The other use case, which was discussed in more detail, is for an
industrial product under development by a Bootlin customer, which is a
regular, self-standing embedded Linux system with a connector allowing
to connect an add-on with additional peripherals. The add-on
peripherals are on I2C, MIPI DSI and potentially other non-discoverable
busses (there are also peripherals on natively hot-pluggable busses
such as USB and Ethernet, but by their nature they don't need special
work).
For both use cases (and perhaps others we are unaware of) runtime
loading/unloading DT overlays appears as the most fitting technique.
Except it is not yet ready for real usage.
For it to work, we highlighted 3 main areas in need of work in the
Linux kernel:
1. how to describe the connector and the add-ons in device tree
(bindings etc) -- only relevant for the 2nd use case
2. implementation of DT overlays for adding/removing the add-on
peripherals
3. fixing issues with various subsystems and drivers that don't react
well on device removal
* Topic 1: DT description *
I mentioned the DT structure I proposed in [0] which allows decoupling
the bus segments, so supporting both different add-on models and
different base boards with different SoCs around the same connector
definition (think of the Beaglebone family). No objection was raised
about this approach.
Some mentioned the recently posted patches for Mikrobus support on the
Beagle Play [1], which I was unaware of. The proposed connector
description appears similar to our proposal. However I later checked
the e-mail thread and although the connector description appears
similar, there is a big difference: in the Beagle Play proposal the
add-on is not described via DT but rather via a greybus manifest, and
the connector driver has code to parse it and populate the various
devices mentioned in the manifest.
* Topic 2: Implementation of the connector and overlay (un)loading *
The proposed idea is to have a connector driver that reacts to plug
events in two stages.
- Stage 1: load a "small" overlay common to all add-on models which
describes enough to get the add-on model ID, e.g. from an EEPROM on
the add-on itself.
- Stage 2: after getting the model ID, load the model-specific overlay
that describes everything else.
Stage 1 could be unnecessary if the model can be detected without
loading any add-on device drivers, e.g. is defined by pulling some
GPIOs on the connector.
Overlay (un)loading is well known for triggering several issues, the
largest one (in terms of lines of code involved) is the memory leaks or
use-after-free [6] of nodes and especially properties that happen when
an overlay is removed.
* Topic 3: fixing drivers/subsystems not handling removal correctly *
Bartosz raised the concern that many subsystems crash or hang or are
otherwise buggy when a device is removed (I think the quote was "are
you guys going to fix them all?") -- a sound concern indeed.
We plan to address issues as they appear on the busses we use, which is
already a relevant work and is already in progress here.
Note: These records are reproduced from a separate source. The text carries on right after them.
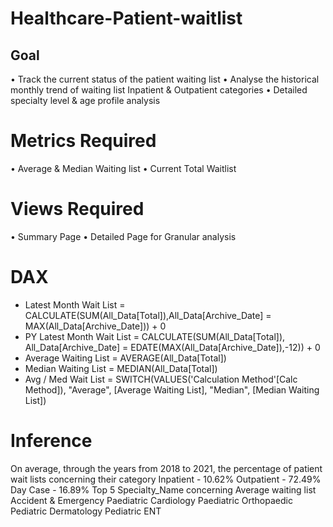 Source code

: # Healthcare-Patient-waitlist
## Goal
•	Track the current status of the patient waiting list
•	Analyse the historical monthly trend of waiting list Inpatient & Outpatient categories
•	Detailed specialty level & age profile analysis
# Metrics Required
•	Average & Median Waiting list
•	Current Total Waitlist
# Views Required
•	Summary Page
•	Detailed Page for Granular analysis
# DAX 
- Latest Month Wait List = CALCULATE(SUM(All_Data[Total]),All_Data[Archive_Date] = MAX(All_Data[Archive_Date])) + 0
- PY Latest Month Wait List = CALCULATE(SUM(All_Data[Total]), All_Data[Archive_Date] = EDATE(MAX(All_Data[Archive_Date]),-12)) + 0
- Average Waiting List = AVERAGE(All_Data[Total])
- Median Waiting List = MEDIAN(All_Data[Total])
- Avg / Med Wait List = SWITCH(VALUES('Calculation Method'[Calc Method]), "Average", [Average Waiting List], "Median", [Median Waiting List])
# Inference
On average, through the years from 2018 to 2021, the percentage of patient wait lists concerning their category
Inpatient - 10.62%
Outpatient - 72.49%
Day Case - 16.89%
Top 5 Specialty_Name concerning Average waiting list
Accident & Emergency
Paediatric Cardiology
Paediatric Orthopaedic
Pediatric Dermatology
Pediatric ENT



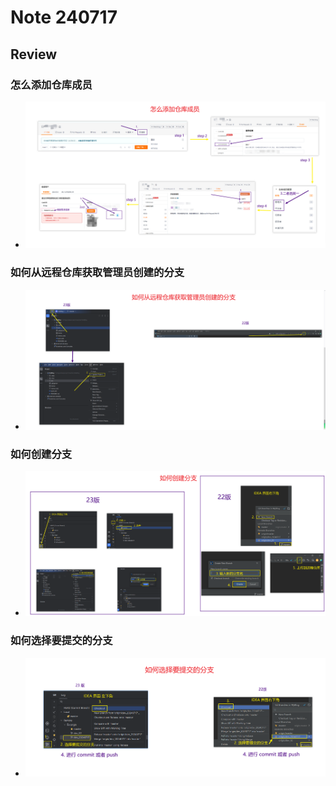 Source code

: # Note 240717
## Review 

### 怎么添加仓库成员
- ![img.png](img.png)

### 如何从远程仓库获取管理员创建的分支
- ![img_1.png](img_1.png)

### 如何创建分支
- ![img_2.png](img_2.png)

### 如何选择要提交的分支
- ![img_3.png](img_3.png) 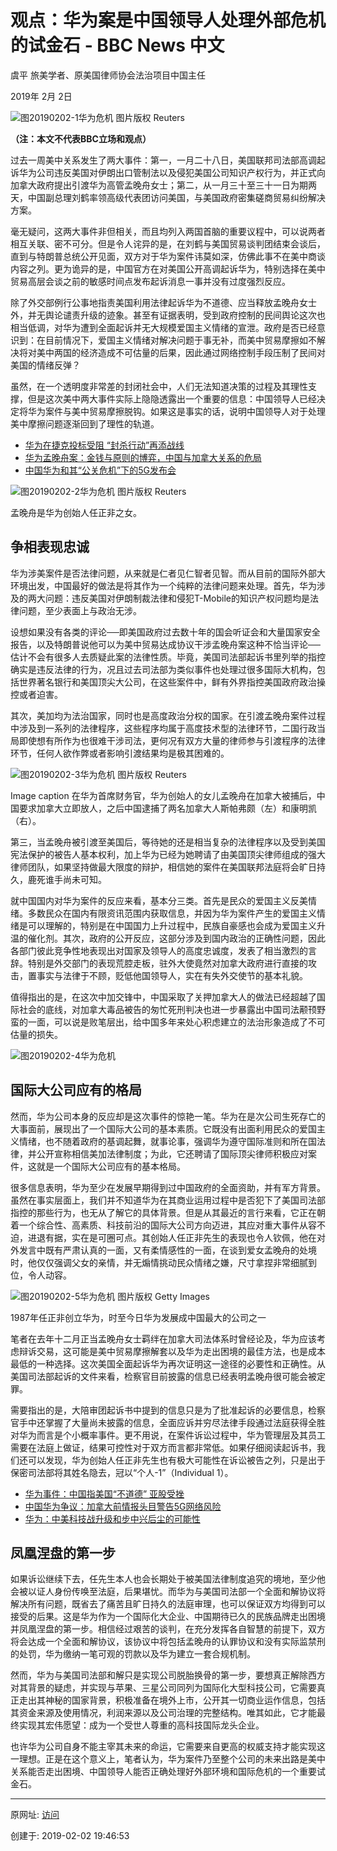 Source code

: # 观点：华为案是中国领导人处理外部危机的试金石 - BBC News 中文

虞平 旅美学者、原美国律师协会法治项目中国主任

2019年 2月 2日

![图20190202-1华为危机](图20190202-1华为危机.jpg) 
图片版权 Reuters 

**（注：本文不代表BBC立场和观点）**

过去一周美中关系发生了两大事件：第一，一月二十八日，美国联邦司法部高调起诉华为公司违反美国对伊朗出口管制法以及侵犯美国公司知识产权行为，并正式向加拿大政府提出引渡华为高管孟晚舟女士；第二，从一月三十至三十一日为期两天，中国副总理刘鹤率领高级代表团访问美国，与美国政府密集磋商贸易纠纷解决方案。

毫无疑问，这两大事件非但相关，而且均列入两国首脑的重要议程中，可以说两者相互关联、密不可分。但是令人诧异的是，在刘鹤与美国贸易谈判团结束会谈后，直到与特朗普总统公开见面，双方对于华为案件讳莫如深，仿佛此事不在美中商谈内容之列。更为诡异的是，中国官方在对美国公开高调起诉华为，特别选择在美中贸易高层会谈之前的敏感时间点发布起诉消息一事并没有过度强烈反应。

除了外交部例行公事地指责美国利用法律起诉华为不道德、应当释放孟晚舟女士外，并无舆论谴责升级的迹象。甚至有证据表明，受到政府控制的民间舆论这次也相当低调，对华为遭到全面起诉并无大规模爱国主义情绪的宣泄。政府是否已经意识到：在目前情况下，爱国主义情绪对解决问题于事无补，而美中贸易摩擦如不解决将对美中两国的经济造成不可估量的后果，因此通过网络控制手段压制了民间对美国的情绪反弹？

虽然，在一个透明度非常差的封闭社会中，人们无法知道决策的过程及其理性支撑，但是这次美中两大事件实际上隐隐透露出一个重要的信息：中国领导人已经决定将华为案件与美中贸易摩擦脱钩。如果这是事实的话，说明中国领导人对于处理美中摩擦问题逐渐回到了理性的轨道。

- [华为在捷克投标受阻 “封杀行动”再添战线](https://www.bbc.com/zhongwen/simp/world-47066125)
- [华为孟晚舟案：金钱与原则的博弈，中国与加拿大关系的危局](https://www.bbc.com/zhongwen/simp/world-47052526)
- [中国华为和其“公关危机”下的5G发布会](https://www.bbc.com/zhongwen/simp/chinese-news-47003838)

 ![图20190202-2华为危机](图20190202-2华为危机.jpg)
图片版权 Reuters 

孟晚舟是华为创始人任正非之女。

## 争相表现忠诚

华为涉美案件是否法律问题，从来就是仁者见仁智者见智。而从目前的国际外部大环境出发，中国最好的做法是将其作为一个纯粹的法律问题来处理。首先，华为涉及的两大问题：违反美国对伊朗制裁法律和侵犯T-Mobile的知识产权问题均是法律问题，至少表面上与政治无涉。

设想如果没有各类的评论──即美国政府过去数十年的国会听证会和大量国家安全报告，以及特朗普说他可以为美中贸易达成协议干涉孟晚舟案这种不恰当评论──估计不会有很多人去质疑此案的法律性质。毕竟，美国司法部起诉书里列举的指控确实是违反法律的行为，况且过去司法部为类似事件也处理过很多国际大机构，包括世界著名银行和美国顶尖大公司，在这些案件中，鲜有外界指控美国政府政治操控或者迫害。

其次，美加均为法治国家，同时也是高度政治分权的国家。在引渡孟晚舟案件过程中涉及到一系列的法律程序，这些程序均属于高度技术型的法律环节，二国行政当局即使想有所作为也很难干涉司法，更何况有双方大量的律师参与引渡程序的法律环节，任何人欲作弊或者影响引渡结果均是极其困难的。

![图20190202-3华为危机](图20190202-3华为危机.jpg) 
图片版权 Reuters 

Image caption 在华为首席财务官，华为创始人的女儿孟晚舟在加拿大被捕后，中国要求加拿大立即放人，之后中国逮捕了两名加拿大人斯帕弗颇（左）和康明凯（右）。

第三，当孟晚舟被引渡至美国后，等待她的还是相当复杂的法律程序以及受到美国宪法保护的被告人基本权利，加上华为已经为她聘请了由美国顶尖律师组成的强大律师团队，如果坚持做最大限度的辩护，相信她的案件在美国联邦法庭将会旷日持久，鹿死谁手尚未可知。

就中国国内对华为案件的反应来看，基本分三类。首先是民众的爱国主义反美情绪。多数民众在国内有限资讯范围内获取信息，并因为华为案件产生的爱国主义情绪是可以理解的，特别是在中国国力上升过程中，民族自豪感也会成为爱国主义升温的催化剂。其次，政府的公开反应，这部分涉及到国内政治的正确性问题，因此各部门彼此竞争性地表现出对国家及领导人的高度忠诚度，发表了相当激烈的言辞。特别是外交部门的表现荒腔走板，驻外大使竟然对加拿大政府进行直接的攻击，置事实与法律于不顾，贬低他国领导人，实在有失外交使节的基本礼貌。

值得指出的是，在这次中加交锋中，中国采取了关押加拿大人的做法已经超越了国际社会的底线，对加拿大毒品被告的匆忙死刑判决也进一步暴露出中国司法颟顸野蛮的一面，可以说是败笔层出，给中国多年来处心积虑建立的法治形象造成了不可估量的损失。

![图20190202-4华为危机](图20190202-4华为危机.png) 

## 国际大公司应有的格局

然而，华为公司本身的反应却是这次事件的惊艳一笔。华为在是次公司生死存亡的大事面前，展现出了一个国际大公司的基本素质。它既没有出面利用民众的爱国主义情绪，也不随着政府的基调起舞，就事论事，强调华为遵守国际准则和所在国法律，并公开宣称相信美加法律制度；为此，它还聘请了国际顶尖律师积极应对案件，这就是一个国际大公司应有的基本格局。

很多信息表明，华为至少在发展早期得到过中国政府的全面资助，并有军方背景。虽然在事实层面上，我们并不知道华为在其商业运用过程中是否犯下了美国司法部指控的那些行为，也无从了解它的具体背景。但是从其最近的言行来看，它正在朝着一个综合性、高素质、科技前沿的国际大公司方向迈进，其应对重大事件从容不迫，进退有据，实在是可圈可点。其创始人任正非先生的表现也令人钦佩，他在对外发言中既有严肃认真的一面，又有柔情感性的一面，在谈到爱女孟晚舟的处境时，他仅仅强调父女的亲情，并无煽情挑动民众情绪之嫌，尺寸拿捏非常细腻到位，令人动容。

![图20190202-5华为危机](图20190202-5华为危机.jpg) 
图片版权 Getty Images 

1987年任正非创立华为，时至今日华为发展成中国最大的公司之一

笔者在去年十二月正当孟晚舟女士羁绊在加拿大司法体系时曾经论及，华为应该考虑辩诉交易，这可能是美中贸易摩擦解套以及华为走出困境的最佳方法，也是成本最低的一种选择。这次美国全面起诉华为再次证明这一途径的必要性和正确性。从美国司法部起诉的文件来看，检察官目前披露的信息已经表明孟晚舟很可能会被定罪。

需要指出的是，大陪审团起诉书中提到的信息只是为了批准起诉的必要信息，检察官手中还掌握了大量尚未披露的信息，全面应诉并穷尽法律手段通过法庭获得全胜对华为而言是个小概率事件。更不用说，在案件诉讼过程中，华为管理层及其员工需要在法庭上做证，结果可控性对于双方而言都非常低。如果仔细阅读起诉书，我们还可以发现，华为创始人任正非先生也有极大可能性在诉讼被告之列，只是出于保密司法部将其姓名隐去，冠以“个人-1”（Individual 1）。

- [华为事件：中国指美国“不道德” 亚股受挫](https://www.bbc.com/zhongwen/simp/chinese-news-47042811)
- [中国华为争议：加拿大前情报头目警告5G网络风险](https://www.bbc.com/zhongwen/simp/chinese-news-46961362)
- [华为：中美科技战升级和步中兴后尘的可能性](https://www.bbc.com/zhongwen/simp/chinese-news-46903685)

## 凤凰涅盘的第一步

如果诉讼继续下去，任先生本人也会长期处于被美国法律制度追究的境地，至少他会被以证人身份传唤至法庭，后果堪忧。而华为与美国司法部一个全面和解协议将解决所有问题，既省去了痛苦且旷日持久的法庭审理，也可以保证双方均得到可以接受的后果。这是华为作为一个国际化大企业、中国期待已久的民族品牌走出困境并凤凰涅盘的第一步。相信经过艰苦的谈判，在充分发挥各自智慧的前提下，双方将会达成一个全面和解协议，该协议中将包括孟晚舟的认罪协议和没有实际监禁刑的处罚，华为缴纳一笔可观的罚款以及华为建立一套合规机制。

然而，华为与美国司法部和解只是实现公司脱胎换骨的第一步，要想真正解除西方对其背景的疑虑，并实现与苹果、三星公司同列为国际化大型科技公司，它需要真正走出其神秘的国家背景，积极准备在境外上市，公开其一切商业运作信息，包括其资金来源及使用情况，利润来源以及公司治理的完整结构。唯其如此，它才能最终实现其宏伟愿望：成为一个受世人尊重的高科技国际龙头企业。

也许华为公司自身不能主宰其未来的命运，它需要来自更高的权威支持才能实现这一理想。正是在这个意义上，笔者认为，华为案件乃至整个公司的未来出路是美中关系能否走出困境、中国领导人能否正确处理好外部环境和国际危机的一个重要试金石。

------

原网址: [访问](https://www.bbc.com/zhongwen/simp/chinese-news-47103589)

创建于: 2019-02-02 19:46:53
The
others (e.g. SPI) can be addressed by whoever needs to hotplug them
anytime in the future. It's worth mentioning that Bartosz gave a BoF
[2] and talk [3] on the following day, both with useful information for
those needing to make a subsystem safe against removals.
* Status *
In the end there are 3 main areas in need of work: DT description, DT
overlay implementation, fixing drivers and subsystems that don't work
correctly.
Bootlin is actively working on all of these topics and already sent a
few patches to fix some issues that were found [7][8][9]. More is under
work and will be sent as it is ready.
That's all. For those present, please feel free to add any relevant
details I have missed.
[0] https://lore.kernel.org/all/20240403213327.36d731ec@booty/
[1] https://lore.kernel.org/all/[email protected]/
[2] https://sched.co/1aBGK
[3] https://sched.co/1aBGf
[4] https://www.youtube.com/watch?v=MVGElnZW7BQ
[5] https://lpc.events/event/17/contributions/1421/
[6] https://elinux.org/Frank%27s_Evolving_Overlay_Thoughts#issues_and_what_needs_to_be_completed_--_Not_an_exhaustive_list
[7] https://lore.kernel.org/all/[email protected]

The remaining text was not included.